[Records contained in a dataset]
+ + + + +

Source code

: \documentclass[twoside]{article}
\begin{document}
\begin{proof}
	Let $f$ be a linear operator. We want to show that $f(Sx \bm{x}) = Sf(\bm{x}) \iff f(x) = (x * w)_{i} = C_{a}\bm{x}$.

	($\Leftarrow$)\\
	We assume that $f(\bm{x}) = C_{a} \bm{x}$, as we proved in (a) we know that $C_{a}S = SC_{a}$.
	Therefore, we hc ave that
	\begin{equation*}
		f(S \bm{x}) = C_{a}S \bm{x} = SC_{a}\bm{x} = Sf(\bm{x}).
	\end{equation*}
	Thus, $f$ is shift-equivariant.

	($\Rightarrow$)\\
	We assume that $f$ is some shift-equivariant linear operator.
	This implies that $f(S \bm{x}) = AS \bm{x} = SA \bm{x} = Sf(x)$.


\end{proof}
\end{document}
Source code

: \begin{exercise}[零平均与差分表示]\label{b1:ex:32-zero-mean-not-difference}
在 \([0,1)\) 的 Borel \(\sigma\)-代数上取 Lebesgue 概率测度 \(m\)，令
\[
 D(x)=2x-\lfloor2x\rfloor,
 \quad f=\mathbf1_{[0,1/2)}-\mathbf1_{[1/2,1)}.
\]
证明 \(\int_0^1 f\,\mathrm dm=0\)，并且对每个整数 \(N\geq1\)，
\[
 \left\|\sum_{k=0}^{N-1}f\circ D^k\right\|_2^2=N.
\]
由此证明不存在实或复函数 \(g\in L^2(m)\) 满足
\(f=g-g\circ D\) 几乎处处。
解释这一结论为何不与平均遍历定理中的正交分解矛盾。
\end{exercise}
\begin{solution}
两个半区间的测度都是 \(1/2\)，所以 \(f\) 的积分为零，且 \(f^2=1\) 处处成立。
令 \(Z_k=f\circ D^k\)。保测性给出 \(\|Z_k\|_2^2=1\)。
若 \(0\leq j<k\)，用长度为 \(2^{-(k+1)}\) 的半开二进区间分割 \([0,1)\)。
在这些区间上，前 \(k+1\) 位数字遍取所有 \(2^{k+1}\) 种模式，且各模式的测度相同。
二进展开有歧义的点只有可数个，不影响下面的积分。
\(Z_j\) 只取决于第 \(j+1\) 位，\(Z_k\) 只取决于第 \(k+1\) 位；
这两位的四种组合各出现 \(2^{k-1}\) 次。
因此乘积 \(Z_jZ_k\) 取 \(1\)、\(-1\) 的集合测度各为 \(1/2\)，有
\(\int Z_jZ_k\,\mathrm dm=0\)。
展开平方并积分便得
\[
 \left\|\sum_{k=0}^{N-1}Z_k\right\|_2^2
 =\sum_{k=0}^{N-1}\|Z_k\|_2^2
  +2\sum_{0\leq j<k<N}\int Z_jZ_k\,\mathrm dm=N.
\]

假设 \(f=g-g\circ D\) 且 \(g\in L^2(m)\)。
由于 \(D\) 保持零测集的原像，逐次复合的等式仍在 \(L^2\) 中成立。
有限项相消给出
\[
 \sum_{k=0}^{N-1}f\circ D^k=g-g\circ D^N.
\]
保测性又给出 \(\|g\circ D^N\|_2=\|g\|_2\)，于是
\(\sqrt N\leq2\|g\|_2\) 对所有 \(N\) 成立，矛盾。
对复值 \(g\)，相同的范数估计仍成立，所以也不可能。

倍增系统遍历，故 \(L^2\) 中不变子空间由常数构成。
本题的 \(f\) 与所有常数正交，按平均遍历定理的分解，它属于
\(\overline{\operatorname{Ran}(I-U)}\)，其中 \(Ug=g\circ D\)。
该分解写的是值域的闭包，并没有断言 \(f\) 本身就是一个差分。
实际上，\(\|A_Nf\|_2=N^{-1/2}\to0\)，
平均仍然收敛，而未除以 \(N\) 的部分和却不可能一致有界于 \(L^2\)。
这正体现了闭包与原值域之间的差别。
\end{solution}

+ + + + +

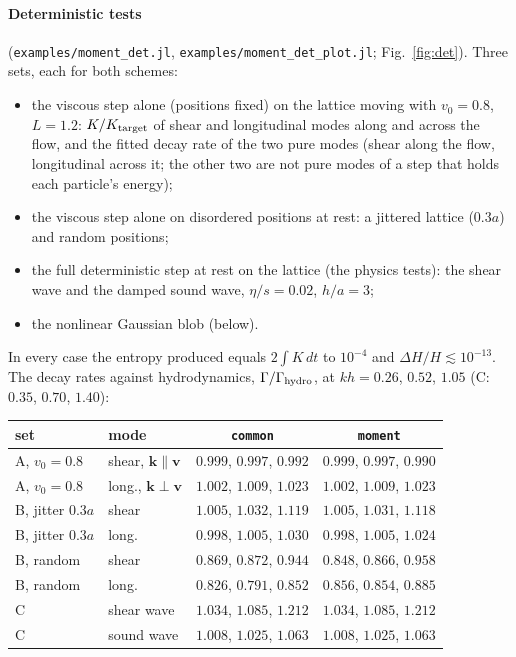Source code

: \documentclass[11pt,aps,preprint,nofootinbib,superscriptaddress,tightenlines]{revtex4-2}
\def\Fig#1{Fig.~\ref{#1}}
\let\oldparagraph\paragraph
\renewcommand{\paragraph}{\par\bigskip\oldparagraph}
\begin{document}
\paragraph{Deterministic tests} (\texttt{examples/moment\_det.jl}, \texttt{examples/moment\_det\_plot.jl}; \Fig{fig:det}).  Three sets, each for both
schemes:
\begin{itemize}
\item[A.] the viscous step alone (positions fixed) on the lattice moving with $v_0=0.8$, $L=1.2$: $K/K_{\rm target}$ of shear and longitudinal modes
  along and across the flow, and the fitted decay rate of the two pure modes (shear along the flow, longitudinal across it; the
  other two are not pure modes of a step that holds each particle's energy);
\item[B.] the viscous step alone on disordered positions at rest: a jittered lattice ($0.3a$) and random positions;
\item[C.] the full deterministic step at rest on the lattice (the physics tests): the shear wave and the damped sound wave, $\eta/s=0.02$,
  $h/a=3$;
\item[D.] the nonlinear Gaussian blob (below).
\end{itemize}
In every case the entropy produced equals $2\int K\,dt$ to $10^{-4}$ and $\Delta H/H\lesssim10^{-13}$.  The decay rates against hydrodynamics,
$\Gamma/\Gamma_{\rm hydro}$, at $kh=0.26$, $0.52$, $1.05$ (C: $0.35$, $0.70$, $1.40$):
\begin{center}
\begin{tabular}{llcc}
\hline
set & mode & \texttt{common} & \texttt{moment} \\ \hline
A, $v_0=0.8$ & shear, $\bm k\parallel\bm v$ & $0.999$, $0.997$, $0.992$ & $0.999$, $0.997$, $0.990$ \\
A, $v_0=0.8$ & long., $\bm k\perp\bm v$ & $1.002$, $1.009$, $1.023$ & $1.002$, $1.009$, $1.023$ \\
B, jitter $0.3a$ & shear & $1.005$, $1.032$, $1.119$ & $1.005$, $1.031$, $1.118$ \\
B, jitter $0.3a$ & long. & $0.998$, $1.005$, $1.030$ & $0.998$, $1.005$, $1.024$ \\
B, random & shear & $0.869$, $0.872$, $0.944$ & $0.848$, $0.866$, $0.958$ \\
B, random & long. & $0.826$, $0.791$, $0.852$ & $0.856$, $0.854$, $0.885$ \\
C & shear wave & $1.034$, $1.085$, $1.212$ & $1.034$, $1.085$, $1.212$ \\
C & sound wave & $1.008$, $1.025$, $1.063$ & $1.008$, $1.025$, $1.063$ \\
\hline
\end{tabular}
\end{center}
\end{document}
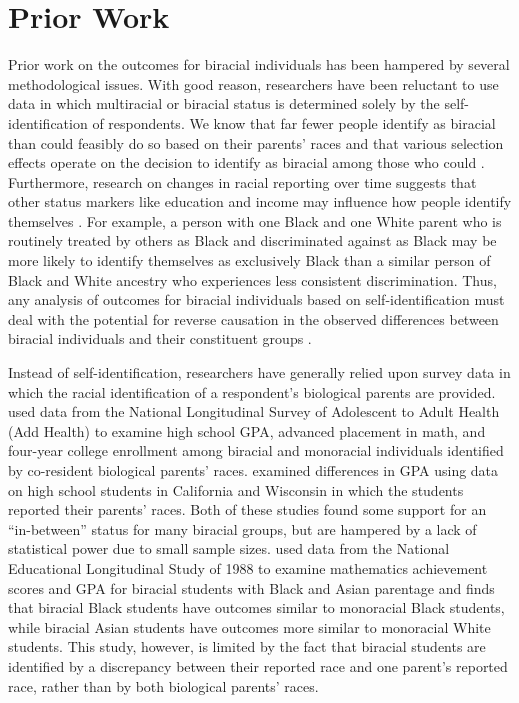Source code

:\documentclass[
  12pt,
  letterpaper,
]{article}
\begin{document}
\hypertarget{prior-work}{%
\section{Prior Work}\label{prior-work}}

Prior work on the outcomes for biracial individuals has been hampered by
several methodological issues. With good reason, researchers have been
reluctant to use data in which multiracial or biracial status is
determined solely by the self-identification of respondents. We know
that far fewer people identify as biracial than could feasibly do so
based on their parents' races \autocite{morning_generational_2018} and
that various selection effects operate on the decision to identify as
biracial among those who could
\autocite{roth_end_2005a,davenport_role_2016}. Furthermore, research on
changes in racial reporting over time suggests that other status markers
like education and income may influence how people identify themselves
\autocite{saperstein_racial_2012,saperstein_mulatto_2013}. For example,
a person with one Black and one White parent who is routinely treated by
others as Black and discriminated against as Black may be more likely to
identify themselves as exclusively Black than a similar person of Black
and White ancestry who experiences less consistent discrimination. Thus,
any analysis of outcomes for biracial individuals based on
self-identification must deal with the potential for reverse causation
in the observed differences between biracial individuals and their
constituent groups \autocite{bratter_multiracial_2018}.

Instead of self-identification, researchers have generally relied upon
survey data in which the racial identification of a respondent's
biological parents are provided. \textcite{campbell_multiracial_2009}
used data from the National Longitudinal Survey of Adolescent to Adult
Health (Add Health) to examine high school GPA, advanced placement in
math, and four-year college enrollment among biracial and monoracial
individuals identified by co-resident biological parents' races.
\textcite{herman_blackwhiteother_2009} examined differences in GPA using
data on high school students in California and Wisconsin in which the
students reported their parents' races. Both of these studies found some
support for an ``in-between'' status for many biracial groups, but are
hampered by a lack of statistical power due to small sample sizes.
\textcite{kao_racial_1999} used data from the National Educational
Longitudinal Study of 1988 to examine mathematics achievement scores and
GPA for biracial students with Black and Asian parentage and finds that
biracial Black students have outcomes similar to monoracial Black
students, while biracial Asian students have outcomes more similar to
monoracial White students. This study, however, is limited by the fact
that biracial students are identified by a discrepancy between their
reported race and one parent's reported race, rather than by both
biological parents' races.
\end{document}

+ + + + +

Search the entries for the string "themselves" and copy each line where it occurs.

like education and income may influence how people identify themselves
identify themselves as exclusively Black than a similar person of Black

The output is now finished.